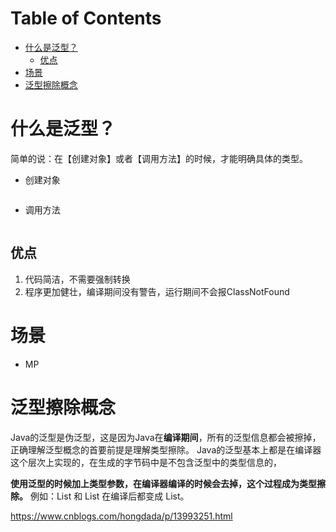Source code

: # Table of Contents

* [什么是泛型？](#什么是泛型)
  * [优点](#优点)
* [场景](#场景)
* [泛型擦除概念](#泛型擦除概念)


# 什么是泛型？

简单的说：在【创建对象】或者【调用方法】的时候，才能明确具体的类型。



+ 创建对象

  ```java
  
  ```

+ 调用方法

  ```java
  
  ```

  

## 优点

1. 代码简洁，不需要强制转换
2. 程序更加健壮，编译期间没有警告，运行期间不会报ClassNotFound





# 场景

+ MP

# 泛型擦除概念
Java的泛型是伪泛型，这是因为Java在**编译期间**，所有的泛型信息都会被擦掉，正确理解泛型概念的首要前提是理解类型擦除。
Java的泛型基本上都是在编译器这个层次上实现的，在生成的字节码中是不包含泛型中的类型信息的，

**使用泛型的时候加上类型参数，在编译器编译的时候会去掉，这个过程成为类型擦除。**
例如：List<String> 和 List<Integer> 在编译后都变成 List。



https://www.cnblogs.com/hongdada/p/13993251.html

════════

Give the entries above again exactly, minus their pictures.

Source code

: # Table of Contents

* [什么是泛型？](#什么是泛型)
  * [优点](#优点)
* [场景](#场景)
* [泛型擦除概念](#泛型擦除概念)


# 什么是泛型？

简单的说：在【创建对象】或者【调用方法】的时候，才能明确具体的类型。



+ 创建对象

  ```java
  
  ```

+ 调用方法

  ```java
  
  ```

  

## 优点

1. 代码简洁，不需要强制转换
2. 程序更加健壮，编译期间没有警告，运行期间不会报ClassNotFound





# 场景

+ MP

# 泛型擦除概念
Java的泛型是伪泛型，这是因为Java在**编译期间**，所有的泛型信息都会被擦掉，正确理解泛型概念的首要前提是理解类型擦除。
Java的泛型基本上都是在编译器这个层次上实现的，在生成的字节码中是不包含泛型中的类型信息的，

**使用泛型的时候加上类型参数，在编译器编译的时候会去掉，这个过程成为类型擦除。**
例如：List<String> 和 List<Integer> 在编译后都变成 List。



https://www.cnblogs.com/hongdada/p/13993251.html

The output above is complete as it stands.